Se trataba de un hombre que, por los testimonios recogidos, gozaba de buena fama pública, además de aceptación y presencia social. Deportista, tenía un salón de taekwondo y también compromiso cívico-social. Tal parece, no era de aquellos que ante la adversidad encogen los hombros y dejan colgados los brazos. Eso se dice, del ciudadano muerto.

Si el rigor de la estadística obliga a darle el número 11 de los alcaldes ejecutados durante el año, es preciso no ignorar su diferencia. Encabezaba el municipio michoacano de Tancítaro no por una ambición personal de poder coronada con su elección. No. Simple y sencillamente -dicho coloquialmente- porque el cabildo en su conjunto renunció a aquello que a ningún político le gusta dejar: el poder.

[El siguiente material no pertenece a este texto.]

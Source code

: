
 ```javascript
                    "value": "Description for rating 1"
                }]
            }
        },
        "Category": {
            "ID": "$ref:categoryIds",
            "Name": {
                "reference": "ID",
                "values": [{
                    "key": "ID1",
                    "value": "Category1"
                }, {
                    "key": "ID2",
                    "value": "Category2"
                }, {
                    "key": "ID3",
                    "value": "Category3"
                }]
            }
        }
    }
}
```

Se fueron los hombres del poder político porque, vaya paradoja, no pudieron con el poder criminal.

Tierra aguacatera, desde hace años Tancítaro comenzó a distinguirse también por ser territorio en disputa por el crimen que asuela a Michoacán y, entonces, el otro poder -el político- perdió espacio y quedó con un muy reducido margen de maniobra ante la delincuencia en guerra.

Afiliar el cabildo a un grupo criminal era enemistarse con el grupo desairado y, entonces, al poder renunciaron los políticos profesionales: alcalde, síndico y regidores. En diciembre del año pasado, se fueron. Optaron por sacrificar el poder político a cambio de salvar la vida física. Así de simple.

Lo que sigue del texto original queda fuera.